WHAT YOU WILL DO: Return, unchanged and with no pictures, the lines below from the very first through the one that contains "input to our".

(Stored data)

────────────────

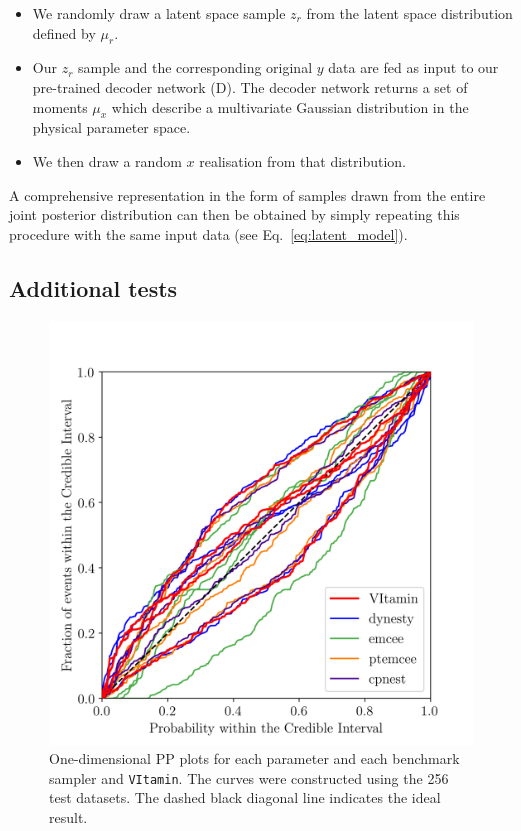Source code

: %
%
\begin{itemize}
%
\item We randomly draw a latent space sample $z_r$ from the latent space
distribution defined by $\mu_r$.
%
\item Our $z_r$ sample and the corresponding original $y$ data are fed as input to our
pre-trained decoder network (D). The decoder network returns a set of moments
$\mu_{x}$ which describe a multivariate Gaussian distribution in the physical
parameter space.
%
\item We then draw a random $x$ realisation from that distribution.
%
\end{itemize}
%

%
%
A comprehensive representation in the form of samples drawn from the entire joint
posterior distribution can then be obtained by simply repeating this procedure
with the same input data (see Eq.~\ref{eq:latent_model}).

%
%
\subsection{Additional tests}
%
%
\begin{figure}
    \includegraphics[width=\columnwidth]{latest_pp_plot.png}
    \caption[One-dimensional \ac{PP} plots for each
parameter and each benchmark sampler and \texttt{VItamin}.]{\label{fig:pp_plot} One-dimensional \ac{PP} plots for each
parameter and each benchmark sampler and \texttt{VItamin}.  The curves were
constructed using the 256 test datasets. The dashed black diagonal line
indicates the ideal result.
}
\end{figure}
%

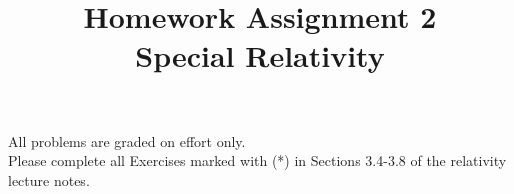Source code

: \documentclass[12pt]{article}
\begin{document}
\date{\vspace{-5ex}}

\title{Homework Assignment 2 \\ Special Relativity}

\maketitle

\noindent
All problems are graded on effort only.\\

\noindent
Please complete all Exercises marked with (*) in Sections 3.4-3.8 of
the relativity lecture notes.\\
\end{document}
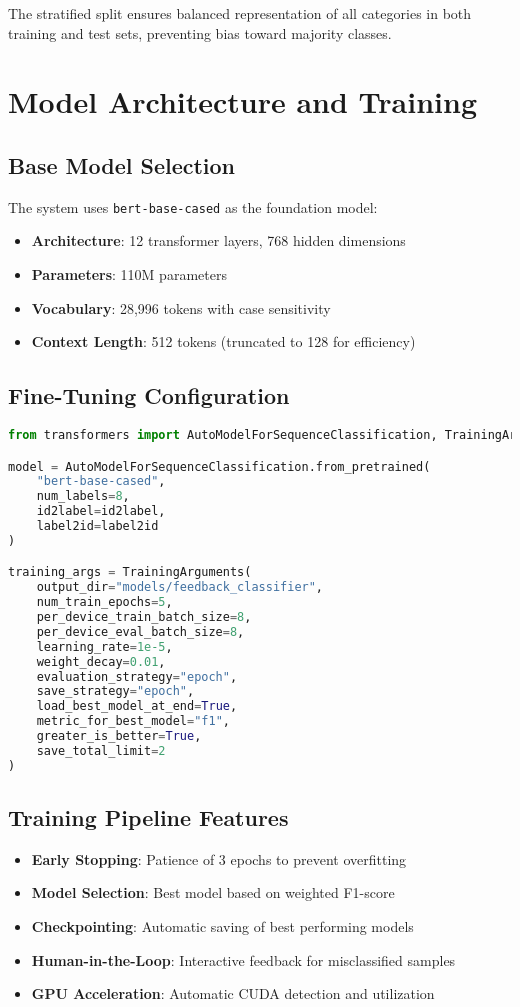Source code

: \documentclass[11pt,a4paper]{article}
\begin{document}
The stratified split ensures balanced representation of all categories in both training and test sets, preventing bias toward majority classes.

\section{Model Architecture and Training}

\subsection{Base Model Selection}
The system uses \texttt{bert-base-cased} as the foundation model:
\begin{itemize}
  \item \textbf{Architecture}: 12 transformer layers, 768 hidden dimensions
  \item \textbf{Parameters}: 110M parameters
  \item \textbf{Vocabulary}: 28,996 tokens with case sensitivity
  \item \textbf{Context Length}: 512 tokens (truncated to 128 for efficiency)
\end{itemize}

\subsection{Fine-Tuning Configuration}
\begin{lstlisting}[style=code,language=Python]
from transformers import AutoModelForSequenceClassification, TrainingArguments

model = AutoModelForSequenceClassification.from_pretrained(
    "bert-base-cased", 
    num_labels=8, 
    id2label=id2label, 
    label2id=label2id
)

training_args = TrainingArguments(
    output_dir="models/feedback_classifier",
    num_train_epochs=5,
    per_device_train_batch_size=8,
    per_device_eval_batch_size=8,
    learning_rate=1e-5,
    weight_decay=0.01,
    evaluation_strategy="epoch",
    save_strategy="epoch",
    load_best_model_at_end=True,
    metric_for_best_model="f1",
    greater_is_better=True,
    save_total_limit=2
)
\end{lstlisting}

\subsection{Training Pipeline Features}
\begin{itemize}
  \item \textbf{Early Stopping}: Patience of 3 epochs to prevent overfitting
  \item \textbf{Model Selection}: Best model based on weighted F1-score
  \item \textbf{Checkpointing}: Automatic saving of best performing models
  \item \textbf{Human-in-the-Loop}: Interactive feedback for misclassified samples
  \item \textbf{GPU Acceleration}: Automatic CUDA detection and utilization
\end{itemize}
\end{document}

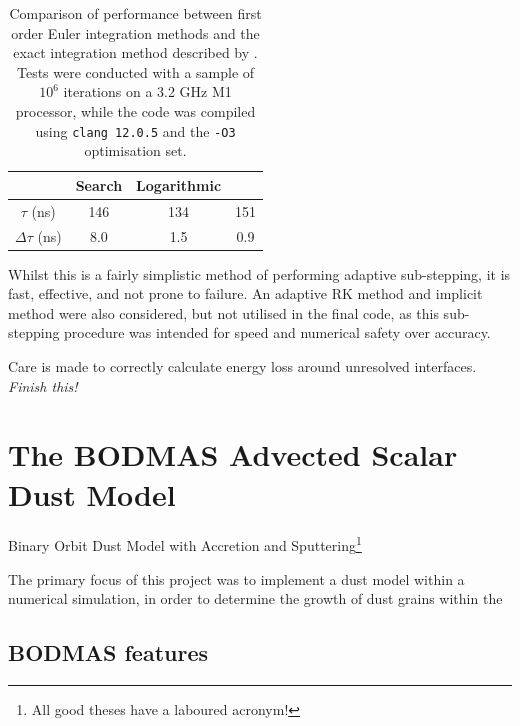\begin{table}
  \centering
  \begin{tabular}{cccc}
  \hline
  & \textbf{Search} & \textbf{Logarithmic} & \textbf{\cite{townsendExactIntegrationScheme2009}} \\ \hline
  $\tau$ (\si{\nano\second}) & 146 & 134 & 151 \\
  $\Delta \tau$ (\si{\nano\second}) & 8.0 & 1.5 & 0.9 \\ \hline
  \end{tabular}
  \caption[Cooling method performance comparison]{Comparison of performance between first order Euler integration methods and the exact integration method described by \cite{townsendExactIntegrationScheme2009}. Tests were conducted with a sample of $10^6$ iterations on a 3.2 \si{\giga\hertz} M1 processor, while the code was compiled using \texttt{clang 12.0.5} and the \texttt{-O3} optimisation set.}
  \label{tab:cooling-loop-speed-comp}
\end{table}

Whilst this is a fairly simplistic method of performing adaptive sub-stepping, it is fast, effective, and not prone to failure. An adaptive RK method and implicit method were also considered, but not utilised in the final code, as this sub-stepping procedure was intended for speed and numerical safety over accuracy.


Care is made to correctly calculate energy loss around unresolved interfaces. \textit{Finish this!}



\section{The BODMAS Advected Scalar Dust Model}
\label{sec:bodmas}

Binary Orbit Dust Model with Accretion and Sputtering\footnote{All good theses have a laboured acronym!}

The primary focus of this project was to implement a dust model within a numerical simulation, in order to determine the growth of dust grains within the 

\subsection{BODMAS features}



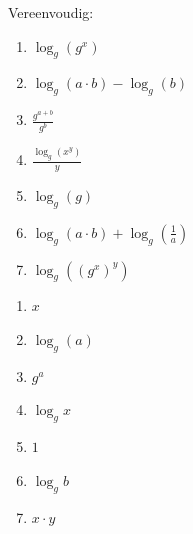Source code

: \begin{oef}
Vereenvoudig:
\begin{enumerate}
  \item $\log_g(g^x)$
  \item $\log_g(a \cdot b) - \log_g(b)$
  \item $\displaystyle \frac{g^{a+b}}{g^b}$
  \item $\displaystyle \frac{\log_g(x^y)}{y}$
  \item $\log_g(g)$
  \item $\displaystyle \log_g(a \cdot b) + \log_g(\frac1a)$
  \item $\log_g((g^x)^y)$
\end{enumerate}
\begin{opl}
\begin{enumerate}
  \item $x$
  \item $\log_g(a)$
  \item $g^a$
  \item $\log_g x$
  \item $1$
  \item $\log_g b$
  \item $x \cdot y$
\end{enumerate}
\end{opl}
\end{oef}

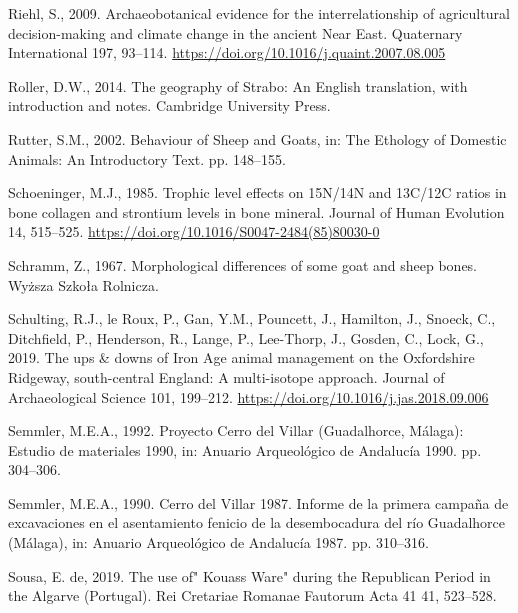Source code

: \documentclass[preprint, 3p, authoryear]{elsarticle} %
\newlength{\cslhangindent}
\newlength{\cslentryspacingunit} %
\newenvironment{CSLReferences}[2] %
 {%
  \setlength{\parindent}{0pt}
  \ifodd #1
  \let\oldpar\par
  \def\par{\hangindent=\cslhangindent\oldpar}
  \fi
  \setlength{\parskip}{#2\cslentryspacingunit}
 }%
 {}
\begin{document}
\begin{CSLReferences}{1}{0}
\leavevmode{}%
Riehl, S., 2009. Archaeobotanical evidence for the interrelationship of agricultural decision-making and climate change in the ancient {Near East}. Quaternary International 197, 93--114. \url{https://doi.org/10.1016/j.quaint.2007.08.005}

\leavevmode{}%
Roller, D.W., 2014. The geography of {Strabo}: {An English} translation, with introduction and notes. {Cambridge University Press}.

\leavevmode{}%
Rutter, S.M., 2002. Behaviour of {Sheep} and {Goats}, in: The Ethology of Domestic Animals: {An} Introductory Text. pp. 148--155.

\leavevmode{}%
Schoeninger, M.J., 1985. Trophic level effects on {15N}/{14N} and {13C}/{12C} ratios in bone collagen and strontium levels in bone mineral. Journal of Human Evolution 14, 515--525. \url{https://doi.org/10.1016/S0047-2484(85)80030-0}

\leavevmode{}%
Schramm, Z., 1967. Morphological differences of some goat and sheep bones. {Wyższa Szkoła Rolnicza}.

\leavevmode{}%
Schulting, R.J., le Roux, P., Gan, Y.M., Pouncett, J., Hamilton, J., Snoeck, C., Ditchfield, P., Henderson, R., Lange, P., Lee-Thorp, J., Gosden, C., Lock, G., 2019. The ups \& downs of {Iron Age} animal management on the {Oxfordshire Ridgeway}, south-central {England}: A multi-isotope approach. Journal of Archaeological Science 101, 199--212. \url{https://doi.org/10.1016/j.jas.2018.09.006}

\leavevmode{}%
Semmler, M.E.A., 1992. Proyecto {Cerro} del {Villar} ({Guadalhorce}, {Málaga}): Estudio de materiales 1990, in: Anuario Arqueológico de {Andalucía} 1990. pp. 304--306.

\leavevmode{}%
Semmler, M.E.A., 1990. Cerro del {Villar} 1987. {Informe} de la primera campaña de excavaciones en el asentamiento fenicio de la desembocadura del río {Guadalhorce} ({Málaga}), in: Anuario Arqueológico de {Andalucía} 1987. pp. 310--316.

\leavevmode{}%
Sousa, E. de, 2019. The use of" {Kouass Ware}" during the {Republican Period} in the {Algarve} ({Portugal}). Rei Cretariae Romanae Fautorum Acta 41 41, 523--528.


\end{CSLReferences}
\end{document}
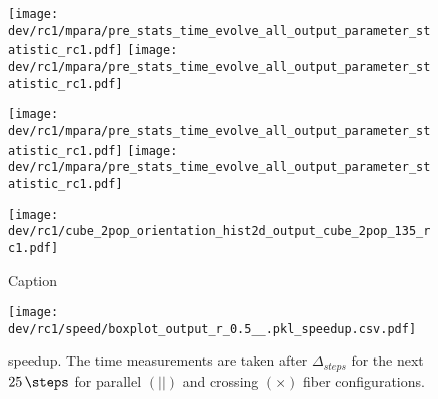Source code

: %
\begin{sidewaysfigure}[!h]
\centering
\texttt{[image: dev/rc1/mpara/pre\_stats\_time\_evolve\_all\_output\_parameter\_statistic\_rc1.pdf]}
\texttt{[image: dev/rc1/mpara/pre\_stats\_time\_evolve\_all\_output\_parameter\_statistic\_rc1.pdf]}
\label{app:pste4}
\end{sidewaysfigure}
%
\begin{sidewaysfigure}[!h]
\centering
\texttt{[image: dev/rc1/mpara/pre\_stats\_time\_evolve\_all\_output\_parameter\_statistic\_rc1.pdf]}
\texttt{[image: dev/rc1/mpara/pre\_stats\_time\_evolve\_all\_output\_parameter\_statistic\_rc1.pdf]}
\label{app:pste5}
\end{sidewaysfigure}
%
%
% 
%
\begin{figure}[!h]
    \centering
    \texttt{[image: dev/rc1/cube\_2pop\_orientation\_hist2d\_output\_cube\_2pop\_135\_rc1.pdf]}
    \caption{Caption}
    \label{app:modelHistOrientation}
\end{figure}
%
% 
% 
%
\begin{figure}[!h]
\centering
\texttt{[image: dev/rc1/speed/boxplot\_output\_r\_0.5\_\_.pkl\_speedup.csv.pdf]}
\caption[ speedup]{ speedup. The time measurements are taken after $\Delta_{\mathit{steps}}$ for the next $\SI{25}{\steps}$ for parallel $(||)$ and crossing $(\times)$ fiber configurations.}
\label{app:solverSpeedupAll}
\end{figure}
%
%
%
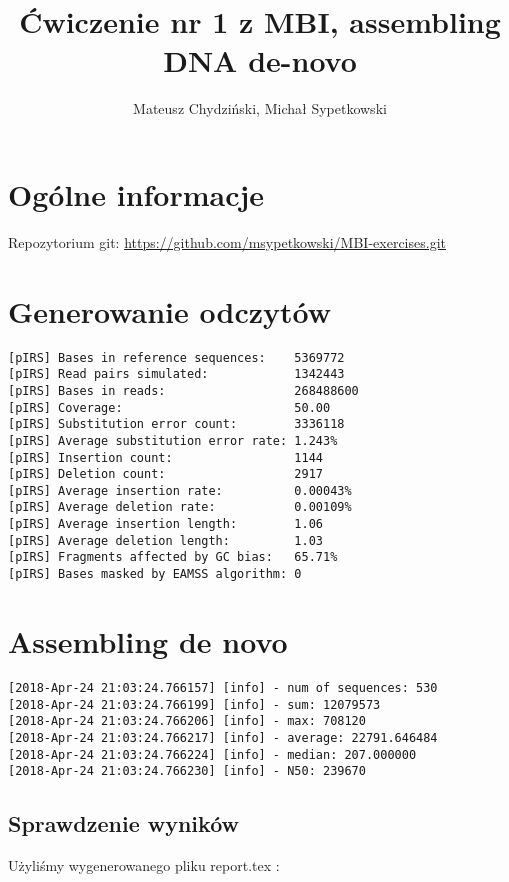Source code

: \documentclass[a4paper]{article}
\begin{document}
\title{Ćwiczenie nr 1 z MBI, assembling DNA de-novo}
\author{Mateusz Chydziński, Michał Sypetkowski}
\maketitle

\section{Ogólne informacje}
Repozytorium git: \url{https://github.com/msypetkowski/MBI-exercises.git}


\section{Generowanie odczytów}
\begin{verbatim}
[pIRS] Bases in reference sequences:    5369772
[pIRS] Read pairs simulated:            1342443
[pIRS] Bases in reads:                  268488600
[pIRS] Coverage:                        50.00
[pIRS] Substitution error count:        3336118
[pIRS] Average substitution error rate: 1.243%
[pIRS] Insertion count:                 1144
[pIRS] Deletion count:                  2917
[pIRS] Average insertion rate:          0.00043%
[pIRS] Average deletion rate:           0.00109%
[pIRS] Average insertion length:        1.06
[pIRS] Average deletion length:         1.03
[pIRS] Fragments affected by GC bias:   65.71%
[pIRS] Bases masked by EAMSS algorithm: 0
\end{verbatim}

\section{Assembling de novo}

\begin{verbatim}
[2018-Apr-24 21:03:24.766157] [info] - num of sequences: 530
[2018-Apr-24 21:03:24.766199] [info] - sum: 12079573
[2018-Apr-24 21:03:24.766206] [info] - max: 708120
[2018-Apr-24 21:03:24.766217] [info] - average: 22791.646484
[2018-Apr-24 21:03:24.766224] [info] - median: 207.000000
[2018-Apr-24 21:03:24.766230] [info] - N50: 239670
\end{verbatim}


\subsection {Sprawdzenie wyników}

Użyliśmy wygenerowanego pliku report.tex :
\end{document}
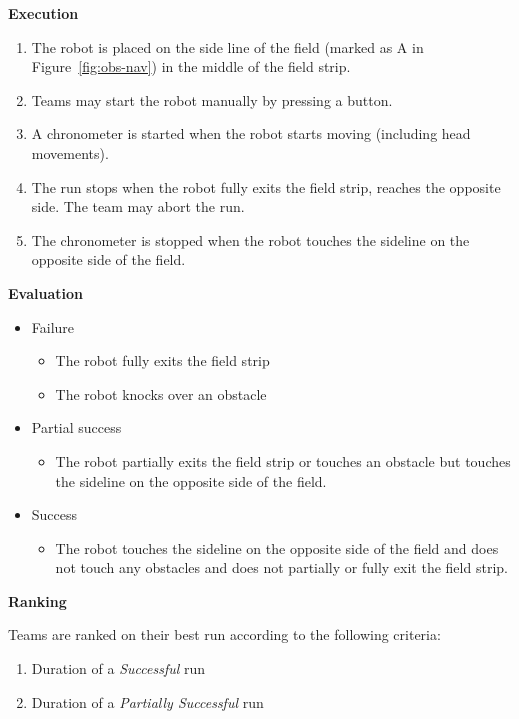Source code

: {\vspace{2em}
{\bfseries Execution}
\begin{enumerate}
\item The robot is placed on the side line of the field (marked as A in Figure~\ref{fig:obs-nav}) in the middle of the field strip.
\item Teams may start the robot manually by pressing a button.
\item A chronometer is started when the robot starts moving (including head movements).
\item The run stops when the robot fully exits the field strip, reaches the opposite side. The team may abort the run.
\item The chronometer is stopped when the robot touches the sideline on the opposite side of the field.

\end{enumerate}
\vspace{2em}
{\bfseries Evaluation}
\begin{itemize}
\item Failure
\begin{itemize}
\item The robot fully exits the field strip
\item The robot knocks over an obstacle
\end{itemize}
\item Partial success
\begin{itemize}
\item The robot partially exits the field strip or touches an obstacle but touches the sideline on the opposite side of the field.
\end{itemize}
\item Success
\begin{itemize}
\item The robot touches the sideline on the opposite side of the field and does not touch any obstacles and does not partially or fully exit the field strip.
\end{itemize}
\end{itemize}



\vspace{2em}
{\bfseries Ranking}

Teams are ranked on their best run according to the following criteria:
\begin{enumerate}
\item Duration of a \textit{Successful} run
\item Duration of a \textit{Partially Successful} run
\end{enumerate}}
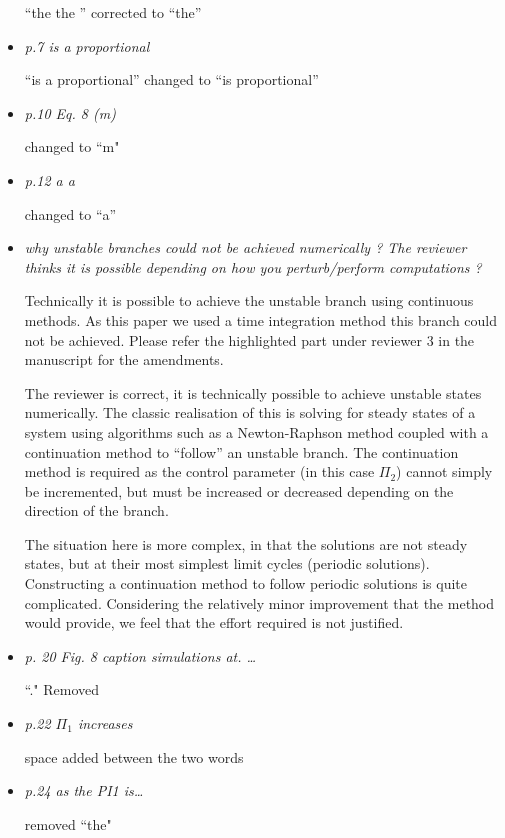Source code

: \documentclass[]{article}
\begin{document}
\begin{itemize}
“the the ” corrected to “the”


\item \emph{p.7	is	a	proportional}

``is a proportional” changed to ``is proportional”

\item \emph{p.10	Eq.	8	(m)}

changed to ``m"

\item \emph{p.12 a a}

 changed to ``a”


\item \emph{why	unstable	branches	could	not	be	achieved	numerically	?	The	reviewer	thinks	
	it	is	possible	depending	on	how	you	perturb/perform	computations	?}

Technically it is possible to achieve the unstable branch using continuous methods. As this paper we used a time integration method this branch could not be achieved. Please refer the highlighted part under reviewer 3 in the manuscript for the amendments.

The reviewer is correct, it is technically possible to achieve unstable states numerically. The classic realisation of this is solving for steady states of a system using algorithms such as a Newton-Raphson method coupled with a continuation method to “follow” an unstable branch. The continuation method is required as the control parameter (in this case $\Pi_{2}$) cannot simply be incremented, but must be increased or decreased depending on the direction of the branch.

The situation here is more complex, in that the solutions are not steady states, but at their most simplest limit cycles (periodic solutions). Constructing a continuation method to follow periodic solutions is quite complicated. Considering the relatively minor improvement that the method would provide, we feel that the effort required is not justified.


\item \emph{p.	20 Fig.	8	caption	simulations	at.	…}

 ``." Removed 

\item \emph{p.22	$\Pi_{1}$ increases}

space added between the two words


\item \emph{p.24	as	the	PI1	is…}

removed ``the" 


\end{itemize}
\end{document}

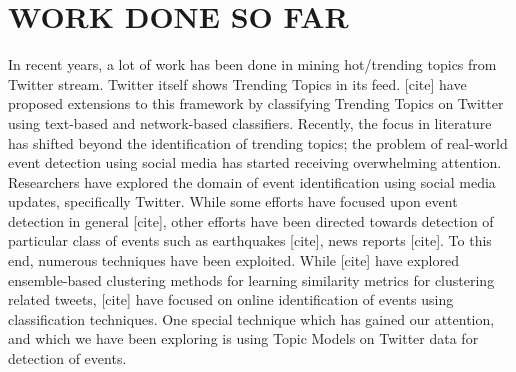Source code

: \section{\uppercase{Work Done So Far}}
In recent years, a lot of work has been done in mining hot/trending topics from Twitter stream. Twitter itself shows Trending Topics in its feed. [cite] have proposed extensions to this framework by classifying Trending Topics on Twitter using text-based and network-based classifiers. Recently, the focus in literature has shifted beyond the identification of trending topics; the problem of real-world event detection using social media has started receiving overwhelming attention. Researchers have explored the domain of event identification using social media updates, specifically Twitter. While some efforts have focused upon event detection in general [cite], other efforts have been directed towards detection of particular class of events such as earthquakes [cite], news reports [cite]. To this end, numerous techniques have been exploited. While [cite] have explored ensemble-based clustering methods for learning similarity metrics for clustering related tweets, [cite] have focused on online identification of events using classification techniques. One special technique which has gained our attention, and which we have been exploring is using Topic Models on Twitter data for detection of events. 

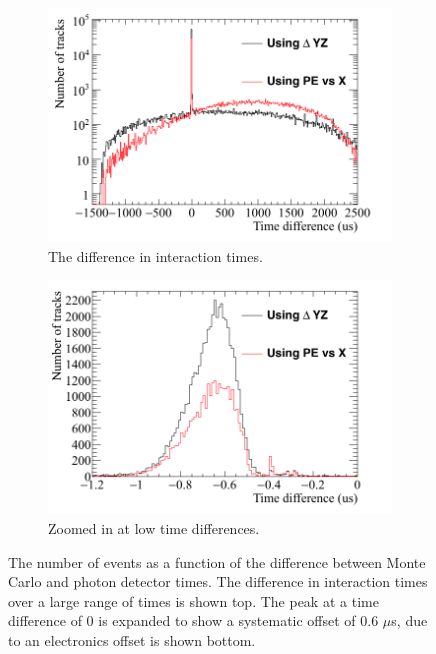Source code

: \begin{figure}[h!]
  \centering
  \begin{subfigure}{0.6\textwidth}
    \centering
    \includegraphics[width=\textwidth]{Pred_Reco_T_Full}
    \caption{The difference in interaction times.}
  \end{subfigure}
  \begin{subfigure}{0.6\textwidth}
    \centering
    \includegraphics[width=\textwidth]{Pred_Reco_T_Zoom}
    \caption{Zoomed in at low time differences.}
  \end{subfigure}
  \caption[The number of events as a function of the difference between Monte Carlo and photon detector times]
          {The number of events as a function of the difference between Monte Carlo and photon detector times. The difference in interaction times over a large range of times is shown top. The peak at a time difference of 0 is expanded to show a systematic offset of 0.6 $\mu$s, due to an electronics offset is shown bottom.}
          \label{fig:PD_MCPDDiff}
\end{figure}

────────────────

WRITTEN RESPONSE:
Source code

: %
%
\begin{itemize}
%
\item We randomly draw a latent space sample $z_r$ from the latent space
distribution defined by $\mu_r$.
%
\item Our $z_r$ sample and the corresponding original $y$ data are fed as input to our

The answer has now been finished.